ApiVersion: storage.k8s.io/v1
kind: StorageClass
metadata:
name: parallelstore-class
provisioner: parallelstore.csi.storage.gke.io
volumeBindingMode: Immediate
reclaimPolicy: Delete
allowedTopologies:
- matchLabelExpressions:
- key: topology.gke.io/zone values:
- us-central1-a
The fully managed GKE Volume Populator, which automates the preloading of data from Cloud Storage straight into Parallelstore during the PersistentVolumeClaim provisioning process, will be available to preload data from Cloud Storage in the upcoming months. This helps guarantee that your training data is easily accessible, allowing you to maximize GPU and TPU use and reduce idle compute-resource time.
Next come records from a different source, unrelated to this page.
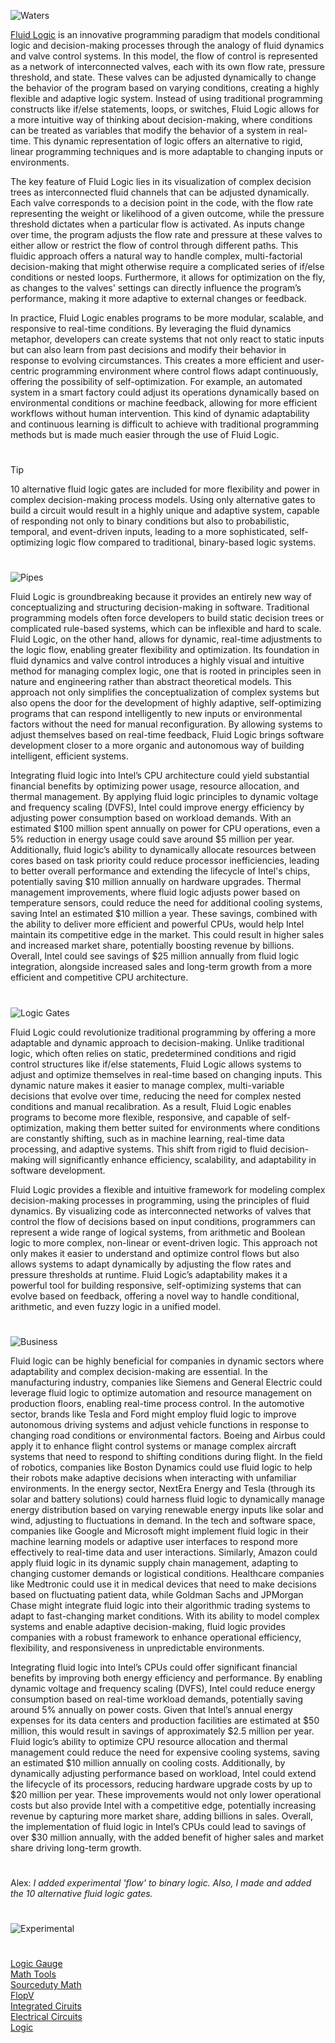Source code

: ![Waters](https://github.com/user-attachments/assets/9ef51545-4f77-45d7-9f29-253de7f4b9b6)

[Fluid Logic](https://chatgpt.com/g/g-686cb743b56481918bfa7309c5f31afd-fluid-logic) is an innovative programming paradigm that models conditional logic and decision-making processes through the analogy of fluid dynamics and valve control systems. In this model, the flow of control is represented as a network of interconnected valves, each with its own flow rate, pressure threshold, and state. These valves can be adjusted dynamically to change the behavior of the program based on varying conditions, creating a highly flexible and adaptive logic system. Instead of using traditional programming constructs like if/else statements, loops, or switches, Fluid Logic allows for a more intuitive way of thinking about decision-making, where conditions can be treated as variables that modify the behavior of a system in real-time. This dynamic representation of logic offers an alternative to rigid, linear programming techniques and is more adaptable to changing inputs or environments.

The key feature of Fluid Logic lies in its visualization of complex decision trees as interconnected fluid channels that can be adjusted dynamically. Each valve corresponds to a decision point in the code, with the flow rate representing the weight or likelihood of a given outcome, while the pressure threshold dictates when a particular flow is activated. As inputs change over time, the program adjusts the flow rate and pressure at these valves to either allow or restrict the flow of control through different paths. This fluidic approach offers a natural way to handle complex, multi-factorial decision-making that might otherwise require a complicated series of if/else conditions or nested loops. Furthermore, it allows for optimization on the fly, as changes to the valves' settings can directly influence the program’s performance, making it more adaptive to external changes or feedback.

In practice, Fluid Logic enables programs to be more modular, scalable, and responsive to real-time conditions. By leveraging the fluid dynamics metaphor, developers can create systems that not only react to static inputs but can also learn from past decisions and modify their behavior in response to evolving circumstances. This creates a more efficient and user-centric programming environment where control flows adapt continuously, offering the possibility of self-optimization. For example, an automated system in a smart factory could adjust its operations dynamically based on environmental conditions or machine feedback, allowing for more efficient workflows without human intervention. This kind of dynamic adaptability and continuous learning is difficult to achieve with traditional programming methods but is made much easier through the use of Fluid Logic.

#

> [!TIP]
> 10 alternative fluid logic gates are included for more flexibility and power in complex decision-making process models.
> Using only alternative gates to build a circuit would result in a highly unique and adaptive system, capable of responding not only to binary conditions but also to probabilistic, temporal, and event-driven inputs, leading to a more sophisticated, self-optimizing logic flow compared to traditional, binary-based logic systems.

#

![Pipes](https://github.com/user-attachments/assets/3d613a46-1cf0-45c5-acc6-49afe92db485)

Fluid Logic is groundbreaking because it provides an entirely new way of conceptualizing and structuring decision-making in software. Traditional programming models often force developers to build static decision trees or complicated rule-based systems, which can be inflexible and hard to scale. Fluid Logic, on the other hand, allows for dynamic, real-time adjustments to the logic flow, enabling greater flexibility and optimization. Its foundation in fluid dynamics and valve control introduces a highly visual and intuitive method for managing complex logic, one that is rooted in principles seen in nature and engineering rather than abstract theoretical models. This approach not only simplifies the conceptualization of complex systems but also opens the door for the development of highly adaptive, self-optimizing programs that can respond intelligently to new inputs or environmental factors without the need for manual reconfiguration. By allowing systems to adjust themselves based on real-time feedback, Fluid Logic brings software development closer to a more organic and autonomous way of building intelligent, efficient systems.

Integrating fluid logic into Intel’s CPU architecture could yield substantial financial benefits by optimizing power usage, resource allocation, and thermal management. By applying fluid logic principles to dynamic voltage and frequency scaling (DVFS), Intel could improve energy efficiency by adjusting power consumption based on workload demands. With an estimated $100 million spent annually on power for CPU operations, even a 5% reduction in energy usage could save around $5 million per year. Additionally, fluid logic’s ability to dynamically allocate resources between cores based on task priority could reduce processor inefficiencies, leading to better overall performance and extending the lifecycle of Intel's chips, potentially saving $10 million annually on hardware upgrades. Thermal management improvements, where fluid logic adjusts power based on temperature sensors, could reduce the need for additional cooling systems, saving Intel an estimated $10 million a year. These savings, combined with the ability to deliver more efficient and powerful CPUs, would help Intel maintain its competitive edge in the market. This could result in higher sales and increased market share, potentially boosting revenue by billions. Overall, Intel could see savings of $25 million annually from fluid logic integration, alongside increased sales and long-term growth from a more efficient and competitive CPU architecture.

#

![Logic Gates](https://github.com/user-attachments/assets/a3c6df89-471d-4904-8be9-80de895874f0)

Fluid Logic could revolutionize traditional programming by offering a more adaptable and dynamic approach to decision-making. Unlike traditional logic, which often relies on static, predetermined conditions and rigid control structures like if/else statements, Fluid Logic allows systems to adjust and optimize themselves in real-time based on changing inputs. This dynamic nature makes it easier to manage complex, multi-variable decisions that evolve over time, reducing the need for complex nested conditions and manual recalibration. As a result, Fluid Logic enables programs to become more flexible, responsive, and capable of self-optimization, making them better suited for environments where conditions are constantly shifting, such as in machine learning, real-time data processing, and adaptive systems. This shift from rigid to fluid decision-making will significantly enhance efficiency, scalability, and adaptability in software development.

Fluid Logic provides a flexible and intuitive framework for modeling complex decision-making processes in programming, using the principles of fluid dynamics. By visualizing code as interconnected networks of valves that control the flow of decisions based on input conditions, programmers can represent a wide range of logical systems, from arithmetic and Boolean logic to more complex, non-linear or event-driven logic. This approach not only makes it easier to understand and optimize control flows but also allows systems to adapt dynamically by adjusting the flow rates and pressure thresholds at runtime. Fluid Logic’s adaptability makes it a powerful tool for building responsive, self-optimizing systems that can evolve based on feedback, offering a novel way to handle conditional, arithmetic, and even fuzzy logic in a unified model.

#

![Business](https://github.com/user-attachments/assets/1f7804fe-9fb8-41bd-b168-2bbb24101620)

Fluid logic can be highly beneficial for companies in dynamic sectors where adaptability and complex decision-making are essential. In the manufacturing industry, companies like Siemens and General Electric could leverage fluid logic to optimize automation and resource management on production floors, enabling real-time process control. In the automotive sector, brands like Tesla and Ford might employ fluid logic to improve autonomous driving systems and adjust vehicle functions in response to changing road conditions or environmental factors. Boeing and Airbus could apply it to enhance flight control systems or manage complex aircraft systems that need to respond to shifting conditions during flight. In the field of robotics, companies like Boston Dynamics could use fluid logic to help their robots make adaptive decisions when interacting with unfamiliar environments. In the energy sector, NextEra Energy and Tesla (through its solar and battery solutions) could harness fluid logic to dynamically manage energy distribution based on varying renewable energy inputs like solar and wind, adjusting to fluctuations in demand. In the tech and software space, companies like Google and Microsoft might implement fluid logic in their machine learning models or adaptive user interfaces to respond more effectively to real-time data and user interactions. Similarly, Amazon could apply fluid logic in its dynamic supply chain management, adapting to changing customer demands or logistical conditions. Healthcare companies like Medtronic could use it in medical devices that need to make decisions based on fluctuating patient data, while Goldman Sachs and JPMorgan Chase might integrate fluid logic into their algorithmic trading systems to adapt to fast-changing market conditions. With its ability to model complex systems and enable adaptive decision-making, fluid logic provides companies with a robust framework to enhance operational efficiency, flexibility, and responsiveness in unpredictable environments.

Integrating fluid logic into Intel’s CPUs could offer significant financial benefits by improving both energy efficiency and performance. By enabling dynamic voltage and frequency scaling (DVFS), Intel could reduce energy consumption based on real-time workload demands, potentially saving around 5% annually on power costs. Given that Intel’s annual energy expenses for its data centers and production facilities are estimated at $50 million, this would result in savings of approximately $2.5 million per year. Fluid logic’s ability to optimize CPU resource allocation and thermal management could reduce the need for expensive cooling systems, saving an estimated $10 million annually on cooling costs. Additionally, by dynamically adjusting performance based on workload, Intel could extend the lifecycle of its processors, reducing hardware upgrade costs by up to $20 million per year. These improvements would not only lower operational costs but also provide Intel with a competitive edge, potentially increasing revenue by capturing more market share, adding billions in sales. Overall, the implementation of fluid logic in Intel’s CPUs could lead to savings of over $30 million annually, with the added benefit of higher sales and market share driving long-term growth.

#

Alex: _I added experimental 'flow' to binary logic. Also, I made and added the 10 alternative fluid logic gates._

#
![Experimental](https://github.com/user-attachments/assets/05cb383d-f372-4747-8351-6a4d9d03ff0c)
#

[Logic Gauge](https://github.com/sourceduty/Logic_Gauge)
<br>
[Math Tools](https://github.com/sourceduty/Math_Tools)
<br>
[Sourceduty Math](https://chatgpt.com/g/g-67cc981656b8819196c22b67c9fbbb8c-sourceduty-math)
<br>
[FlopV](https://github.com/sourceduty/FlopV)
<br>
[Integrated Ciruits](https://github.com/sourceduty/Integrated_Circuits)
<br>
[Electrical Circuits](https://github.com/sourceduty/Electrical_Circuits)
<br>
[Logic](https://github.com/sourceduty/Logic)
Utilizing the Cluster Toolkit, provide Compute Engine resources programmatically
With the Cluster Toolkit’s assistance, deploying Parallelstore instances for Compute Engine is simple. Cluster Toolkit is open-source software for delivering AI and HPC workloads; it was formerly known as Cloud HPC Toolkit. Using best practices, Cluster Toolkit allocates computing, network, and storage resources for your cluster or workload. With just four lines of code, you can integrate the Parallelstore module into your blueprint and begin using Cluster Toolkit right away. For your convenience, we’ve also included starter blueprints. Apart from the Cluster Toolkit, Parallelstore may also be deployed using Terraform templates, which minimize human overhead and support operations and provisioning processes through code.
Respo.vision
Leading sports video analytics company Respo. Vision is using it to speed up its real-time system’s transition from 4K to 8K video. Coaches, scouts, and fans can receive relevant information by having Respo.vision help gather and label granular data markers utilizing Parallelstore as the transport layer. Respo.vision was able to maintain low computation latency while managing spikes in high-performance video processing without having to make costly infrastructure upgrades because to Parallelstore.
The use of AI and HPC is expanding quickly. The storage solution you need to maintain the demanding GPU/TPUs and workloads is Parallelstore, with its novel architecture, performance, and integration with Cloud Storage, GKE, and Compute Engine.